Körpersprache: Wie sie die Karrieren von Frauen und Männern sabotiert

Geschlechter-Stereotypen wurden aus der modernen Gesellschaft verbannt und doch sind sie präsenter denn je – nämlich in unserer Körpersprache. Warum angeborene Signale unseres Geschlechts letztlich die beruflichen Weichen stellen, erklärt Körpersprache-Experte Stefan Verra.
KURIER: Schwarz-Weiß-Denken ist heute verpönt – Sie widmen den geschlechterspezifischen Unterschieden aber jetzt ein Buch. Warum?
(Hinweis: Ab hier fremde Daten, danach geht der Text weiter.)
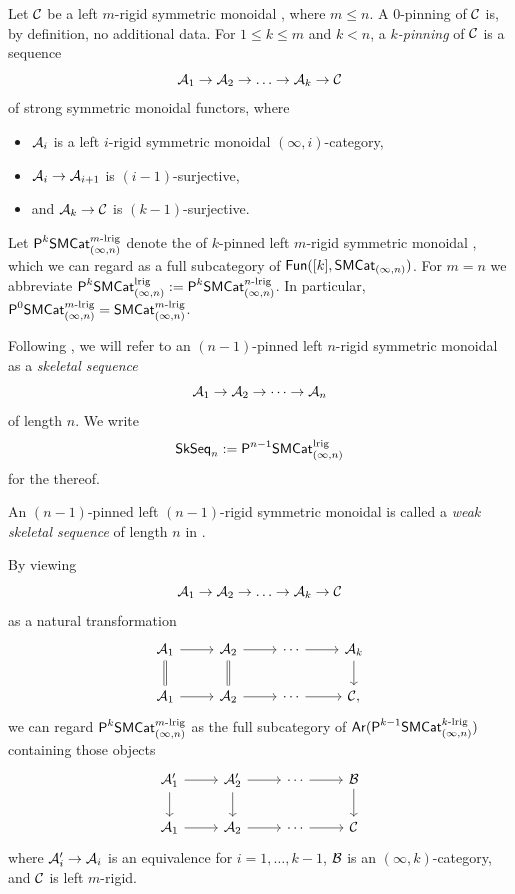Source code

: \documentclass[a4paper,11pt]{article}
\begin{document}
\begin{defn}
  Let $\nC$ be a left $m$-rigid symmetric monoidal \incat{}, where $m
  \leq n$. A $0$-pinning of $\nC$ is, by definition, no additional
  data. For $1 \leq k \leq m$ and $k<n$, a
  \emph{$k$-pinning} of $\nC$ is a sequence
  \[ \nA_{1} \to \nA_{2} \to \dots \to \nA_{k} \to \nC \] of strong
  symmetric monoidal functors, where
  \begin{itemize}
  \item   $\nA_{i}$ is a left $i$-rigid
  symmetric monoidal $(\infty,i)$-category,
\item  $\nA_{i} \to \nA_{i+1}$ is $(i-1)$-surjective,
\item and $\nA_{k} \to \nC$ is $(k-1)$-surjective.
  \end{itemize}
 Let $\PSMCatIn[k]^{m\dlrig}$ denote the \icat{} of
  $k$-pinned left $m$-rigid symmetric monoidal \incats{}, which we can
  regard as a full subcategory of $\Fun([k], \SMCatIn)$. For $m = n$
  we abbreviate $\PSMCatIn[k]^{\lrig} := \PSMCatIn[k]^{n\dlrig}$.
  In particular, $\PSMCatIn[0]^{m\dlrig}=\SMCatIn^{m\dlrig}$.
\end{defn}

\begin{defn}
  Following \cite{LurieCob}, we will refer to an $(n-1)$-pinned left $n$-rigid symmetric
  monoidal \incat{} as a \emph{skeletal sequence}
  \[ \nA_{1} \to \nA_{2} \to \cdots \to \nA_{n}\]
  of length $n$. We write
  \[ \SkSeq_{n} := \PSMCatIn[n-1]^{\lrig}  \]
  for the \icat{} thereof.
\end{defn}

\begin{remark}
  An $(n-1)$-pinned left $(n-1)$-rigid symmetric monoidal \incat{} is
  called a \emph{weak skeletal sequence} of length $n$ in
  \cite{LurieCob}.
\end{remark}


\begin{observation}\label{obs:k-pinning as arrow}
  By viewing
  \[ \nA_{1} \to \nA_{2} \to \dots \to \nA_{k} \to \nC \]
  as a natural transformation
  \[
    \begin{tikzcd}
     \nA_{1} \ar[r] \ar[d, equals] &  \nA_{2} \ar[r] \ar[d, equals] &
     \cdots  \ar[r]  &  \nA_{k} \ar[d] \\
     \nA_{1} \ar[r] &  \nA_{2} \ar[r] &
     \cdots  \ar[r]  &  \nC,
    \end{tikzcd}
  \]
  we can regard $\PSMCatIn[k]^{m\dlrig}$ as the full subcategory of
  $\Ar(\PSMCatIn[k-1]^{k\dlrig})$ containing those objects
    \[
    \begin{tikzcd}
     \nA_{1}' \ar[r] \ar[d] &  \nA_{2}' \ar[r] \ar[d] &
     \cdots  \ar[r]  &  \nB \ar[d] \\
     \nA_{1} \ar[r] &  \nA_{2} \ar[r] &
     \cdots  \ar[r]  &  \nC
    \end{tikzcd}
  \]  
  where $\nA_{i}' \to \nA_{i}$ is an equivalence for $i=1,\ldots,k-1$,
  $\nB$ is an $(\infty,k)$-category, and $\nC$ is left $m$-rigid.
\end{observation}
\end{document}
Stefan Verra: Wir dürfen nicht glauben, dass es egal sei, wie wir uns präsentieren. Nur weil das Geschlecht inhaltlich in vielen Fällen tatsächlich keine Rolle mehr spielt und spielen soll. Denn gleichzeitig tun wir alles, um in unserer Körpersprache besonders männlich oder weiblich zu wirken. Da sind wir im Jobleben im Dilemma. Denn Geschlechtsunterschiede werden in der Körpersprache nicht kleiner, sondern zunehmend größer. So groß wie noch nie in der Menschheitsgeschichte.
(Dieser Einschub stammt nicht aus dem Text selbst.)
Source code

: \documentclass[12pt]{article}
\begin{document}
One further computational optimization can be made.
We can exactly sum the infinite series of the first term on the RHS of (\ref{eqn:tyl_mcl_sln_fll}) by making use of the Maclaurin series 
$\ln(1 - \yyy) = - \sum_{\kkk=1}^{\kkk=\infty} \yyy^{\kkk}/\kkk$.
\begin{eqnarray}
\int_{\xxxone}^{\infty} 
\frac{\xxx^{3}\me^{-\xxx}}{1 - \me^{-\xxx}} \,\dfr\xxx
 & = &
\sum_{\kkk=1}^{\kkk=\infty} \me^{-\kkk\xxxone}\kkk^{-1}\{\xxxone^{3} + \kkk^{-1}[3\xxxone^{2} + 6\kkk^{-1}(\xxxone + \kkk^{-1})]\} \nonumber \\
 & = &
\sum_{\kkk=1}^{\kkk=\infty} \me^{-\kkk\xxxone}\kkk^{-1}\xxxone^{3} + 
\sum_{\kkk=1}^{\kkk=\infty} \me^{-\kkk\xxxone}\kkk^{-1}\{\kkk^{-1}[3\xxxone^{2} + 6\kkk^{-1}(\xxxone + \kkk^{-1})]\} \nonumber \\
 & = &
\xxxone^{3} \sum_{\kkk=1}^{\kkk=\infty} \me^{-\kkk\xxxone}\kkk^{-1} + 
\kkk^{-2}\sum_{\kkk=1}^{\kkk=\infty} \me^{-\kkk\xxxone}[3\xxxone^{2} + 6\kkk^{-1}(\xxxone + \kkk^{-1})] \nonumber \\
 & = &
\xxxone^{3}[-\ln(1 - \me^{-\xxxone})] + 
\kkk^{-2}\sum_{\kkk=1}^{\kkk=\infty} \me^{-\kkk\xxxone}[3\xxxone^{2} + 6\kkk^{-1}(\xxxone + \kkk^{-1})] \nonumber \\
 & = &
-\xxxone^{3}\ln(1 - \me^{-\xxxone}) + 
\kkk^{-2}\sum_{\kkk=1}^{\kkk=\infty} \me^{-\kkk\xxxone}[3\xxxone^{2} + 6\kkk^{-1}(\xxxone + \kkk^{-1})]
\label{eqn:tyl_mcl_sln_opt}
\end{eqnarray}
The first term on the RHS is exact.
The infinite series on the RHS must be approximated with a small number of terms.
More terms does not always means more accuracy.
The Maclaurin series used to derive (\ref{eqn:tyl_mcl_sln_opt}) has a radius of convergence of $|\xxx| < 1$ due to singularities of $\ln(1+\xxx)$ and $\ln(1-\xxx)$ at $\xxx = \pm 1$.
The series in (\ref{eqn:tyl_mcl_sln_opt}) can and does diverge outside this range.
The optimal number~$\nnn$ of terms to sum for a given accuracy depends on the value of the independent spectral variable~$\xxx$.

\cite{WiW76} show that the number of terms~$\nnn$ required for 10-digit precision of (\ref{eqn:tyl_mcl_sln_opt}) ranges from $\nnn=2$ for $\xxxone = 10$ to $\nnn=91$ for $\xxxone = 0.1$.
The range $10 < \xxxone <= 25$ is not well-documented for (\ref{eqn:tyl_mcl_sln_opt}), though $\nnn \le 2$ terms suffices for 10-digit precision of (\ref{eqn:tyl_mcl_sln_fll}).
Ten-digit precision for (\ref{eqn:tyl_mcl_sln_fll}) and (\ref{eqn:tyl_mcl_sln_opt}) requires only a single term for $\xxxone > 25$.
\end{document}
Mit Körpersprache meinen Sie nicht nur Gestik und Mimik, sondern auch wie ich meine Fingernägel oder meinen Bart trage?
Alles, was auf den visuellen Kanal eines Menschen wirkt, zählt zur Körpersprache: Neben Mimik und Gestik auch, mit welchem Auto jemand daherkommt. Ich sage aber nie, ob das gut oder schlecht ist. Ich sage nur, welche Auswirkung das haben kann.
Und wie kann sich die Körpersprache unseres Geschlechts auf unser Berufsleben auswirken?
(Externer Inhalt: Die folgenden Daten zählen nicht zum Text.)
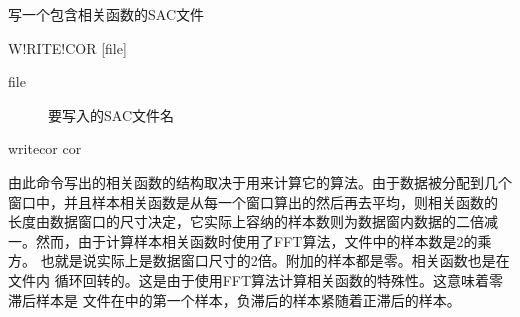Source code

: \label{spe:writecor}

写一个包含相关函数的SAC文件

\begin{SACSTX}
W!RITE!COR [file]
\end{SACSTX}

\begin{description}
\item [file] 要写入的SAC文件名
\end{description}

\begin{SACDFT}
writecor cor
\end{SACDFT}

由此命令写出的相关函数的结构取决于用来计算它的算法。由于数据被分配到几个
窗口中，并且样本相关函数是从每一个窗口算出的然后再去平均，则相关函数的
长度由数据窗口的尺寸决定，它实际上容纳的样本数则为数据窗内数据的二倍减
一。然而，由于计算样本相关函数时使用了FFT算法，文件中的样本数是2的乘方。
也就是说实际上是数据窗口尺寸的2倍。附加的样本都是零。相关函数也是在文件内
循环回转的。这是由于使用FFT算法计算相关函数的特殊性。这意味着零滞后样本是
文件在中的第一个样本，负滞后的样本紧随着正滞后的样本。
Frauen passiert es, dass sie manchmal abgelehnt werden – nicht weil sie Frauen sind, sondern weil sie mit ihrer Körpersprache weniger Zielstrebigkeit, dafür mehr Drang nach Schönheit und Zusammenhalt versprechen. Umgekehrt werden Männer oft abgelehnt und schlussfolgern, das sei nur wegen der Frauenquote. Dabei ist es, weil sie mit ihrer Körpersprache oft distanzierend wirken.
Handelt es sich hier nicht um Klischees?
Das ist nicht anerzogen, der anerzogene Teil unserer Körpersprache ist gering. Sitzen Männer breitbeinig, hat mit dem Quadriceps Winkel in der Hüfte zu tun. Oder googlen Sie einmal Angela Merkel beim WM-Finale und schauen Sie, wie sie ihre Fäuste hält. Das ist eine stereotype Art, die viele Frauen haben, denn die knöcherne Gelenkstruktur ist im weiblichen Körper anders. Deshalb sind Frauen grundsätzlich gelenkiger. Sie haben weniger Muskelmasse und ihr Bindegewebe ist schwächer. Ich fördere keinerlei Klischees, sondern erkläre, warum man Erscheinungen wie diese im Alltag ständig sieht. Und möchte Mittel in die Hand geben, bewusster mit der eigenen Körpersprache umzugehen.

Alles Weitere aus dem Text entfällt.